How do you look back at late 90s / early 00s era of emotional hardcore and the rise of screamo back then?
I honestly don’t look at it as separate from DIY punk/hardcore. It was and still is one and the same to me. I was volunteering at ABC No Rio on weekends, even booking shows there for a few years and running a radio show. We had crust bands, tough guy bands, drunken mohawk punks, all different genres. Granted, they rarely played shows together, but it did happen. To me, it was great and special, but I bet anyone involved now as I was then thinks and feels the same way about their scene and community. You truly get back what you put into it. There are still a lot of records from that time that hold up well to me and I still listen to them often.
What was your early perspective on Saetia’s work in the late 90s?
I don’t think I even thought of us as doing anything special. It was just a bunch of people I knew from college and I was just excited to be out on the road. Ever since I read Get in the Van early in high school, i dreamed of going on the road and playing shows. I don’t think anyone even then thought we were particularly noteworthy. Hell, Mountain had our LPs on clearance for a long while.
10. What gravitated you to Seatia and how did you end up recording with the band on ”Eronel”?
I’ll spare you the long diatribe, but initially I joined as a temporary member in the summer of 1998 to fill in on a tour. the permanent bassist never came, so i stayed on. I ended up playing through most of the band’s touring life and on our last 7″ – I actually recorded it and even wrote some parts in there.

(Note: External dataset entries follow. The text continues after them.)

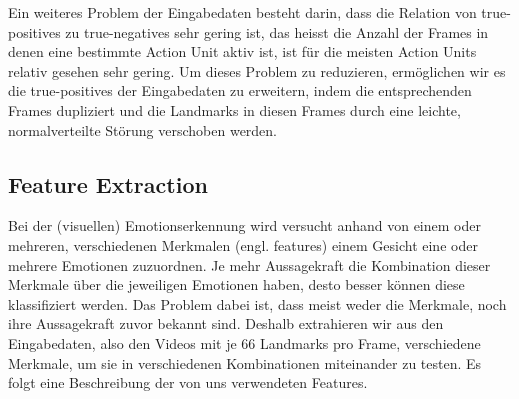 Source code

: Ein weiteres Problem der Eingabedaten besteht darin, dass die Relation von true-positives zu true-negatives sehr gering ist, das heisst die Anzahl der Frames
in denen eine bestimmte Action Unit aktiv ist, ist für die meisten Action Units relativ gesehen sehr gering.\newline
Um dieses Problem zu reduzieren, ermöglichen wir es die true-positives der Eingabedaten zu erweitern, indem die entsprechenden Frames dupliziert
und die Landmarks in diesen Frames durch eine leichte, normalverteilte Störung verschoben werden.


\subsection{Feature Extraction}
Bei der (visuellen) Emotionserkennung wird versucht anhand von einem oder mehreren, verschiedenen Merkmalen (engl. features)
einem Gesicht eine oder mehrere Emotionen zuzuordnen. Je mehr Aussagekraft die Kombination dieser Merkmale über die jeweiligen Emotionen haben,
desto besser können diese klassifiziert werden. Das Problem dabei ist, dass meist weder die Merkmale, noch
ihre Aussagekraft zuvor bekannt sind. Deshalb extrahieren wir aus den Eingabedaten, also den Videos mit je 66 Landmarks pro
Frame, verschiedene Merkmale, um sie in verschiedenen Kombinationen miteinander zu testen. Es folgt eine Beschreibung
der von uns verwendeten Features.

Local scene wise and from today’s perspective, how would you comment on the evolution of both NYC and Philly post hardcore communities? How has the scene evolved over the years in your opinion?
I feel especially unqualified to speak on NYC as I haven’t lived there in almost 20 years now. But even with Philly, I have some connections to it, sure, but I’m an old man in punk years. Much of my familiarity is the bands I record and the bands I play with when I get to play shows. Philly is still a very cheap town, comparatively. There is a lot happening here, generally, in terms of music and art. I mean, gone are the days of $200 rent, but show houses are still plentiful and consistent. As to the evolution, the only thing I will say is that it seems that the politics have sort of come back a bit – something I welcome! There seems to be more of an effort to be inclusive – something that wasn’t even a conscious effort way back when. Granted, we still have a long way to go, but I feel as though I’m seeing more women and non-binary people in bands and more consciousness around bills not being 100% cis white dudes. As I said, still a ways to go, but I think these increasingly diverse environments are creating some new and unique takes on punk and music, generally. This is the path to keeping the community vibrant and relevant.

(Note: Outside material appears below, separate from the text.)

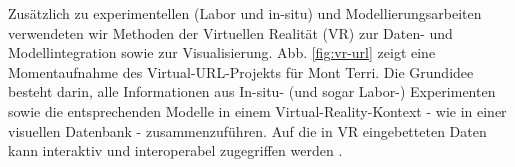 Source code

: 
Zusätzlich zu experimentellen (Labor und in-situ) und Modellierungsarbeiten verwendeten wir Methoden der Virtuellen Realität (VR) zur Daten- und Modellintegration sowie zur Visualisierung. Abb. \ref{fig:vr-url} zeigt eine Momentaufnahme des Virtual-URL-Projekts für Mont Terri. Die Grundidee besteht darin, alle Informationen aus In-situ- (und sogar Labor-) Experimenten sowie die entsprechenden Modelle in einem Virtual-Reality-Kontext - wie in einer visuellen Datenbank - zusammenzuführen. Auf die in VR eingebetteten Daten kann interaktiv und interoperabel zugegriffen werden \cite{Rink2020}.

What newer bands would you recommend to our readers?
I’m biased, but I think Massa Nera are really something special.
They’re a very thoughtful, young (compared to me, at least) band and they are really pushing the boundaries on what makes an emo/hardcore/screamo/whateveryouwannacallit band. Great song writing and at times challenging.
Ok, so lastly, let’s close it off with a couple of quick and maybe a bit tongue-in-cheek questions, ok? :)

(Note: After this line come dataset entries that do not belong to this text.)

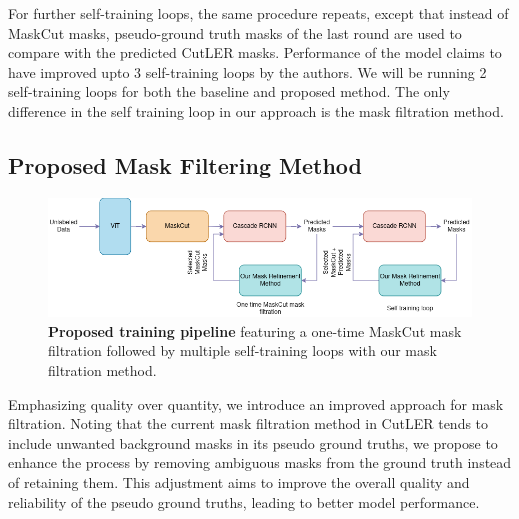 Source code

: For further self-training loops, the same procedure repeats, except that instead of MaskCut masks, pseudo-ground truth masks of the last round are used to compare with the predicted CutLER masks. Performance of the model claims to have improved upto 3 self-training loops by the authors. We will be running 2 self-training loops for both the baseline and proposed method. The only difference in the self training loop in our approach is the mask filtration method.

\subsection{Proposed Mask Filtering Method}
\label{section:proposed_method}

\begin{figure}
	\centering
	\includegraphics[width=1\textwidth]{Images/main/proposed_method.png}
	\caption[\textbf{Proposed training pipeline}]{\textbf{Proposed training pipeline} featuring a one-time MaskCut mask filtration followed by multiple self-training loops with our mask filtration method.}
	\label{fig:proposed_training}
\end{figure}
Emphasizing quality over quantity, we introduce an improved approach for mask filtration. Noting that the current mask filtration method in CutLER tends to include unwanted background masks in its pseudo ground truths, we propose to enhance the process by removing ambiguous masks from the ground truth instead of retaining them. This adjustment aims to improve the overall quality and reliability of the pseudo ground truths, leading to better model performance.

What are some of your most interesting or weirdest recollections of your final European tour with OFF MINOR in 2008?
The whole thing was such a crazy blur – we had already been touring for 6 weeks when we landed in Europe. We were not getting along so well already, but we still managed to have some amazing times. We had a truly wonderful time in Palma de Mallorca; ate like kings in Italy and our shows in Poland were truly special – we had never been there before. We did stay at a squat in Krakow that, upon entering, we were told they had lost their pet spider and if it bit us, we had to tell them because we could die if we were allergic.. Jamie, who is very afraid of spiders, immediately announced he would be sleeping in the van and turned right around. The rest of us did our best to sleep while nervously reacting to any noise or motion we felt. They ultimately woke us around 7am when they found the spider in someone’s shoe..
Is your life anywhere near as extreme as your music?
Ha. not at all. I do train at a boxing gym frequently, but otherwise, I just hang out with my dog and my partner. I have a horrible sweet tooth and I’ve been vegan almost 20 years now, so I bake things a lot. I obsess over snare drums and microphones and hope to return to travelling in the coming months.
Lyrics wise, what would you write about if you were about to pen out a new engaging punk record in 2021?
Wow. so much, but most of these have been written about since before punk existed: police violence and the movement to abolish them; rising fascism; environmental destruction; systemic racism; America’s refusal to acknowledge many hard truths about itself; our monstrous healthcare system.
You’ve been putting out work steadily for years now. Where do you find the energy and what do you do to recharge?
Lots of sugary baked goods? constant coffee intake? I do relax quite a bit – my dog has truly helped me do that (dude is the love of my life!). But biking and boxing typically keep me in some semblance of shape physically and now that I’m not a broke 25 year old, I can afford some luxuries here and there.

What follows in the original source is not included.